(Exercise materials)

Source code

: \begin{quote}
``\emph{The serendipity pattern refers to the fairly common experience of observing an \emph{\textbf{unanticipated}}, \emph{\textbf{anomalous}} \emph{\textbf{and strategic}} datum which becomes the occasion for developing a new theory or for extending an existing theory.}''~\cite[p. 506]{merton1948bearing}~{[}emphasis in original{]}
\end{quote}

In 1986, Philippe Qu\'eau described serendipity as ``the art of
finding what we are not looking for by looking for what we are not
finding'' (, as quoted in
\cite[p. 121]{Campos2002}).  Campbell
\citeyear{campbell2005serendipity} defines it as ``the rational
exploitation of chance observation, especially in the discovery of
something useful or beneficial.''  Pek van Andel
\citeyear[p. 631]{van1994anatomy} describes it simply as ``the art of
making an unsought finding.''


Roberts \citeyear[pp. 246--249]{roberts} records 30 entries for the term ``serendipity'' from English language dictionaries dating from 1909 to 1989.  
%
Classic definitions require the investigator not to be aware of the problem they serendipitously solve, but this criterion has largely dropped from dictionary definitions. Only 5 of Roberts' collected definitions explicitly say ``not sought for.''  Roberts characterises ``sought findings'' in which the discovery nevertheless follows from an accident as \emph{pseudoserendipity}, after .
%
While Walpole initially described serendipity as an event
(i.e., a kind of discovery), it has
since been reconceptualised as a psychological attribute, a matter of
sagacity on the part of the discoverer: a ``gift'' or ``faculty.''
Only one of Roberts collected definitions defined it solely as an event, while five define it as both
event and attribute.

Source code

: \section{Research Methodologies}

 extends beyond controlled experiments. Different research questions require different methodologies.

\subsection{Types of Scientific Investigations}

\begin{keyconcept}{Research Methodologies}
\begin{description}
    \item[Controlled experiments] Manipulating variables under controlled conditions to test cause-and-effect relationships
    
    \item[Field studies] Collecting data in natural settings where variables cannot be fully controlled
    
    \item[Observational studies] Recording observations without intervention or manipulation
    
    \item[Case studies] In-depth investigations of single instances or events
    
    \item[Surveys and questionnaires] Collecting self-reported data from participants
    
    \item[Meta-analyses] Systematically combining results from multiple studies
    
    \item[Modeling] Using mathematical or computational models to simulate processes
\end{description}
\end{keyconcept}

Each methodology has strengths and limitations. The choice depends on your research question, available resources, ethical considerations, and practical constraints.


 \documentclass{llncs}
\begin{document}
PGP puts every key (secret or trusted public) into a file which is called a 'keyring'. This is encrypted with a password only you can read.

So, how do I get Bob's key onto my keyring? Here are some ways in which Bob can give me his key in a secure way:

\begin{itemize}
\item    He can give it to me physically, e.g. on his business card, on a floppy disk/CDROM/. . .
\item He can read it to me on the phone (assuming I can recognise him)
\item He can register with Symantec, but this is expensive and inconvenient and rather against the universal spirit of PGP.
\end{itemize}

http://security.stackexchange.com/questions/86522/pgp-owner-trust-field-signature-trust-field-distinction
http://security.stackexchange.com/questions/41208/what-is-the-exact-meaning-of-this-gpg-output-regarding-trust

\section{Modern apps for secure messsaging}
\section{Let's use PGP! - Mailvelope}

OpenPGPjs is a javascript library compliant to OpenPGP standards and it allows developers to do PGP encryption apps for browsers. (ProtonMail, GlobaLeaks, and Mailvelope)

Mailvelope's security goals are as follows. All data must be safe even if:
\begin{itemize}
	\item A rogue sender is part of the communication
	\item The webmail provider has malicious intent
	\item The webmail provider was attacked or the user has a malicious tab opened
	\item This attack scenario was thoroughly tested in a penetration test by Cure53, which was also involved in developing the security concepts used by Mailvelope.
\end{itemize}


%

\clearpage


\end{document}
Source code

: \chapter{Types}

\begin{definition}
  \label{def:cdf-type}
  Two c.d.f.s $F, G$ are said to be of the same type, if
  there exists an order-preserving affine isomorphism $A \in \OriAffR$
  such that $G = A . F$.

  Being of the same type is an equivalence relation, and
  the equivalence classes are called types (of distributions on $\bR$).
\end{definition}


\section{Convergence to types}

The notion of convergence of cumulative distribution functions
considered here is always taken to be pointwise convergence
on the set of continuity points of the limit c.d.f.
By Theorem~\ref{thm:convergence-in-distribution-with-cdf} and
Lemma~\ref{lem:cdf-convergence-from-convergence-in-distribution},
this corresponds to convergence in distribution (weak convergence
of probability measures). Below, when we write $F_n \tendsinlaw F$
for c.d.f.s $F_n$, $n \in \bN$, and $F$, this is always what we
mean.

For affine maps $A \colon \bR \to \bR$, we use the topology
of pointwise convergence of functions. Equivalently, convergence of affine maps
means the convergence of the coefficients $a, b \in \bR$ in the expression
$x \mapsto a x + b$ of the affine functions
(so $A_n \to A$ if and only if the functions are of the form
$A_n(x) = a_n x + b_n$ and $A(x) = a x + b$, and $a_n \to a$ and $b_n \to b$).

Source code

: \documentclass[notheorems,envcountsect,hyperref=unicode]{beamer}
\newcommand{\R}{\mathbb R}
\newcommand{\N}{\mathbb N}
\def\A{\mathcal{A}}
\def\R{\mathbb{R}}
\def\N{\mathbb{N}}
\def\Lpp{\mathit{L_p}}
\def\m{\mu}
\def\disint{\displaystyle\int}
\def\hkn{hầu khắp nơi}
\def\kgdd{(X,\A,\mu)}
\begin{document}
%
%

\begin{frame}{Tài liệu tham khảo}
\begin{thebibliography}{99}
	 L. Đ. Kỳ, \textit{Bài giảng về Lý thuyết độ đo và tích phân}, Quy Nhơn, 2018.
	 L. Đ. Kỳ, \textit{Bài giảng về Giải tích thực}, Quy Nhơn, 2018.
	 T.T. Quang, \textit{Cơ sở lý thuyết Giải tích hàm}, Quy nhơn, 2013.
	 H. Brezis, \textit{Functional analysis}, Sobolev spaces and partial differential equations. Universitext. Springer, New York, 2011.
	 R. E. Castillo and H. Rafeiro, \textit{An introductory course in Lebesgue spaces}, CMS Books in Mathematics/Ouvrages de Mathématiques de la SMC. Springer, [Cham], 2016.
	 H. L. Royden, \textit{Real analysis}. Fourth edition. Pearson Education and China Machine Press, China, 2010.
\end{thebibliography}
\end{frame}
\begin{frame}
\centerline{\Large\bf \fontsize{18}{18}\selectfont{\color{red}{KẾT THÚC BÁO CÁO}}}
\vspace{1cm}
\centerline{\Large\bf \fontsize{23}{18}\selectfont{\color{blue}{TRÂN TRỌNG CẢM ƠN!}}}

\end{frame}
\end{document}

(End Exercise materials)

About this task | Restate each entry word for word.

Response area |
Source code

: \begin{quote}
``\emph{The serendipity pattern refers to the fairly common experience of observing an \emph{\textbf{unanticipated}}, \emph{\textbf{anomalous}} \emph{\textbf{and strategic}} datum which becomes the occasion for developing a new theory or for extending an existing theory.}''~\cite[p. 506]{merton1948bearing}~{[}emphasis in original{]}
\end{quote}

In 1986, Philippe Qu\'eau described serendipity as ``the art of
finding what we are not looking for by looking for what we are not
finding'' (, as quoted in
\cite[p. 121]{Campos2002}).  Campbell
\citeyear{campbell2005serendipity} defines it as ``the rational
exploitation of chance observation, especially in the discovery of
something useful or beneficial.''  Pek van Andel
\citeyear[p. 631]{van1994anatomy} describes it simply as ``the art of
making an unsought finding.''


Roberts \citeyear[pp. 246--249]{roberts} records 30 entries for the term ``serendipity'' from English language dictionaries dating from 1909 to 1989.  
%
Classic definitions require the investigator not to be aware of the problem they serendipitously solve, but this criterion has largely dropped from dictionary definitions. Only 5 of Roberts' collected definitions explicitly say ``not sought for.''  Roberts characterises ``sought findings'' in which the discovery nevertheless follows from an accident as \emph{pseudoserendipity}, after .
%
While Walpole initially described serendipity as an event
(i.e., a kind of discovery), it has
since been reconceptualised as a psychological attribute, a matter of
sagacity on the part of the discoverer: a ``gift'' or ``faculty.''
Only one of Roberts collected definitions defined it solely as an event, while five define it as both
event and attribute.

Source code

: \section{Research Methodologies}

 extends beyond controlled experiments. Different research questions require different methodologies.

\subsection{Types of Scientific Investigations}

\begin{keyconcept}{Research Methodologies}
\begin{description}
    \item[Controlled experiments] Manipulating variables under controlled conditions to test cause-and-effect relationships
    
    \item[Field studies] Collecting data in natural settings where variables cannot be fully controlled
    
    \item[Observational studies] Recording observations without intervention or manipulation
    
    \item[Case studies] In-depth investigations of single instances or events
    
    \item[Surveys and questionnaires] Collecting self-reported data from participants
    
    \item[Meta-analyses] Systematically combining results from multiple studies
    
    \item[Modeling] Using mathematical or computational models to simulate processes
\end{description}
\end{keyconcept}

Each methodology has strengths and limitations. The choice depends on your research question, available resources, ethical considerations, and practical constraints.


 \documentclass{llncs}
\begin{document}
PGP puts every key (secret or trusted public) into a file which is called a 'keyring'. This is encrypted with a password only you can read.

So, how do I get Bob's key onto my keyring? Here are some ways in which Bob can give me his key in a secure way:

\begin{itemize}
\item    He can give it to me physically, e.g. on his business card, on a floppy disk/CDROM/. . .
\item He can read it to me on the phone (assuming I can recognise him)
\item He can register with Symantec, but this is expensive and inconvenient and rather against the universal spirit of PGP.
\end{itemize}

http://security.stackexchange.com/questions/86522/pgp-owner-trust-field-signature-trust-field-distinction
http://security.stackexchange.com/questions/41208/what-is-the-exact-meaning-of-this-gpg-output-regarding-trust

\section{Modern apps for secure messsaging}
\section{Let's use PGP! - Mailvelope}

OpenPGPjs is a javascript library compliant to OpenPGP standards and it allows developers to do PGP encryption apps for browsers. (ProtonMail, GlobaLeaks, and Mailvelope)

Mailvelope's security goals are as follows. All data must be safe even if:
\begin{itemize}
	\item A rogue sender is part of the communication
	\item The webmail provider has malicious intent
	\item The webmail provider was attacked or the user has a malicious tab opened
	\item This attack scenario was thoroughly tested in a penetration test by Cure53, which was also involved in developing the security concepts used by Mailvelope.
\end{itemize}


%

\clearpage


\end{document}
Source code

: \chapter{Types}

\begin{definition}
  \label{def:cdf-type}
  Two c.d.f.s $F, G$ are said to be of the same type, if
  there exists an order-preserving affine isomorphism $A \in \OriAffR$
  such that $G = A . F$.

  Being of the same type is an equivalence relation, and
  the equivalence classes are called types (of distributions on $\bR$).
\end{definition}


\section{Convergence to types}

The notion of convergence of cumulative distribution functions
considered here is always taken to be pointwise convergence
on the set of continuity points of the limit c.d.f.
By Theorem~\ref{thm:convergence-in-distribution-with-cdf} and
Lemma~\ref{lem:cdf-convergence-from-convergence-in-distribution},
this corresponds to convergence in distribution (weak convergence
of probability measures). Below, when we write $F_n \tendsinlaw F$
for c.d.f.s $F_n$, $n \in \bN$, and $F$, this is always what we
mean.

For affine maps $A \colon \bR \to \bR$, we use the topology
of pointwise convergence of functions. Equivalently, convergence of affine maps
means the convergence of the coefficients $a, b \in \bR$ in the expression
$x \mapsto a x + b$ of the affine functions
(so $A_n \to A$ if and only if the functions are of the form
$A_n(x) = a_n x + b_n$ and $A(x) = a x + b$, and $a_n \to a$ and $b_n \to b$).

Source code

: \documentclass[notheorems,envcountsect,hyperref=unicode]{beamer}
\newcommand{\R}{\mathbb R}
\newcommand{\N}{\mathbb N}
\def\A{\mathcal{A}}
\def\R{\mathbb{R}}
\def\N{\mathbb{N}}
\def\Lpp{\mathit{L_p}}
\def\m{\mu}
\def\disint{\displaystyle\int}
\def\hkn{hầu khắp nơi}
\def\kgdd{(X,\A,\mu)}
\begin{document}
%
%

\begin{frame}{Tài liệu tham khảo}
\begin{thebibliography}{99}
	 L. Đ. Kỳ, \textit{Bài giảng về Lý thuyết độ đo và tích phân}, Quy Nhơn, 2018.
	 L. Đ. Kỳ, \textit{Bài giảng về Giải tích thực}, Quy Nhơn, 2018.
	 T.T. Quang, \textit{Cơ sở lý thuyết Giải tích hàm}, Quy nhơn, 2013.
	 H. Brezis, \textit{Functional analysis}, Sobolev spaces and partial differential equations. Universitext. Springer, New York, 2011.
	 R. E. Castillo and H. Rafeiro, \textit{An introductory course in Lebesgue spaces}, CMS Books in Mathematics/Ouvrages de Mathématiques de la SMC. Springer, [Cham], 2016.
	 H. L. Royden, \textit{Real analysis}. Fourth edition. Pearson Education and China Machine Press, China, 2010.
\end{thebibliography}
\end{frame}
\begin{frame}
\centerline{\Large\bf \fontsize{18}{18}\selectfont{\color{red}{KẾT THÚC BÁO CÁO}}}
\vspace{1cm}
\centerline{\Large\bf \fontsize{23}{18}\selectfont{\color{blue}{TRÂN TRỌNG CẢM ƠN!}}}

\end{frame}
\end{document}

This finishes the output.